Del material físico al razonamiento matemático.
El aprendizaje de las matemáticas se basa en un proceso natural que va de lo concreto a lo abstracto. Este camino es especialmente importante en la etapa de primaria, ya que los niños necesitan comprender los conceptos matemáticos antes de memorizarlos o aplicarlos de manera mecánica. El “paso a la abstracción” es, precisamente, el momento en el que el niño es capaz de pensar matemáticamente sin necesidad del apoyo constante del material manipulativo.
Durante los primeros años, los niños y niñas trabajan con materiales concretos que les permiten tocar, ver y experimentar las cantidades y las operaciones. Esto les ayuda a construir una comprensión real de los números y de las relaciones matemáticas. Así, el niño no aprende solo símbolos, sino que entiende qué representan.
Durante la etapa de primaria, este trabajo evoluciona gradualmente hacia formas más abstractas. El alumno, poco a poco, va pasando del material físico al cálculo mental, al razonamiento y a la representación simbólica. Este proceso no es igual para todos los niños: cada uno avanza según su ritmo y sus necesidades. La función del adulto es observar, acompañar y ofrecer los materiales adecuados para que este paso se realice con seguridad y confianza.
Forzar la abstracción antes de tiempo puede generar inseguridad o aprendizajes superficiales.

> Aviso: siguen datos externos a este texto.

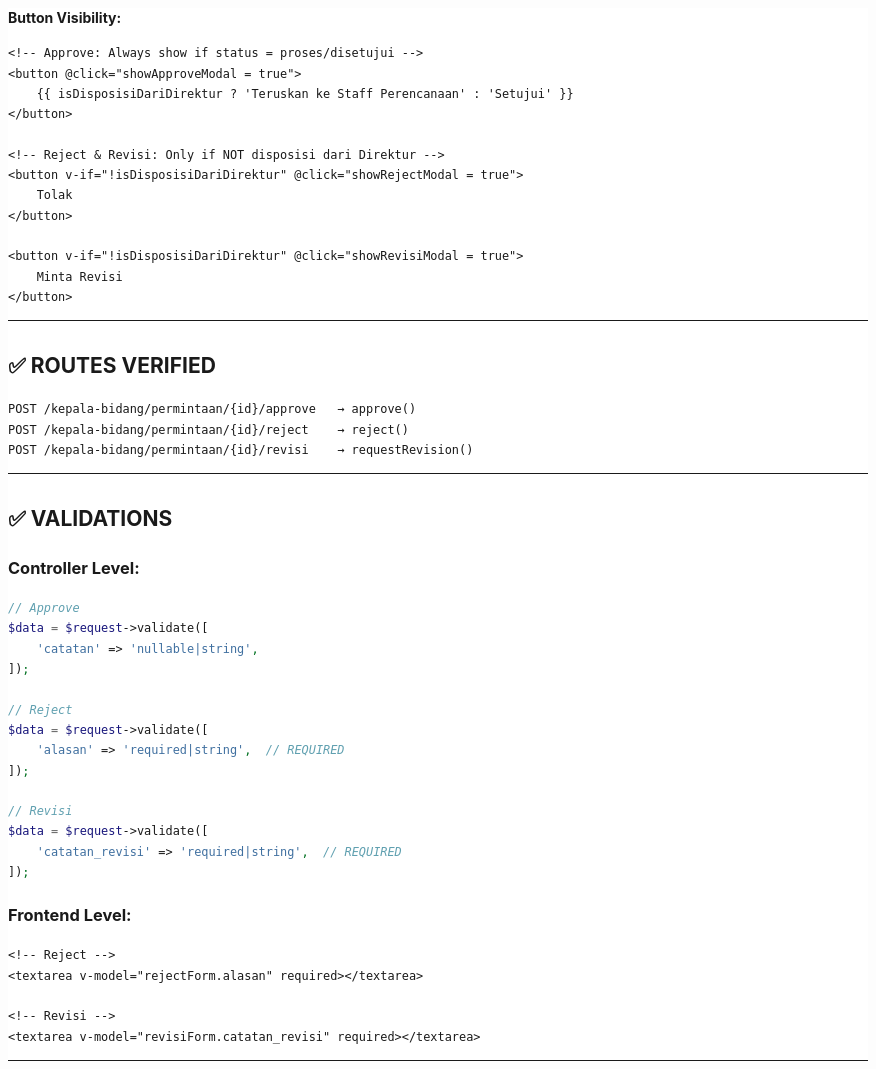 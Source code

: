 **Button Visibility:**
```vue
<!-- Approve: Always show if status = proses/disetujui -->
<button @click="showApproveModal = true">
    {{ isDisposisiDariDirektur ? 'Teruskan ke Staff Perencanaan' : 'Setujui' }}
</button>

<!-- Reject & Revisi: Only if NOT disposisi dari Direktur -->
<button v-if="!isDisposisiDariDirektur" @click="showRejectModal = true">
    Tolak
</button>

<button v-if="!isDisposisiDariDirektur" @click="showRevisiModal = true">
    Minta Revisi
</button>
```

---

## ✅ ROUTES VERIFIED

```
POST /kepala-bidang/permintaan/{id}/approve   → approve()
POST /kepala-bidang/permintaan/{id}/reject    → reject()
POST /kepala-bidang/permintaan/{id}/revisi    → requestRevision()
```

---

## ✅ VALIDATIONS

### Controller Level:
```php
// Approve
$data = $request->validate([
    'catatan' => 'nullable|string',
]);

// Reject
$data = $request->validate([
    'alasan' => 'required|string',  // REQUIRED
]);

// Revisi
$data = $request->validate([
    'catatan_revisi' => 'required|string',  // REQUIRED
]);
```

### Frontend Level:
```vue
<!-- Reject -->
<textarea v-model="rejectForm.alasan" required></textarea>

<!-- Revisi -->
<textarea v-model="revisiForm.catatan_revisi" required></textarea>
```

---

En cambio, cuando el niño ha interiorizado realmente el concepto, la abstracción aparece de manera natural.
En conclusión, el paso a la abstracción es un proceso progresivo que respeta el desarrollo de cada niño. A través de la experiencia concreta y manipulativa, los alumnos construyen una base sólida que les permite llegar a un pensamiento matemático autónomo, comprensivo y significativo.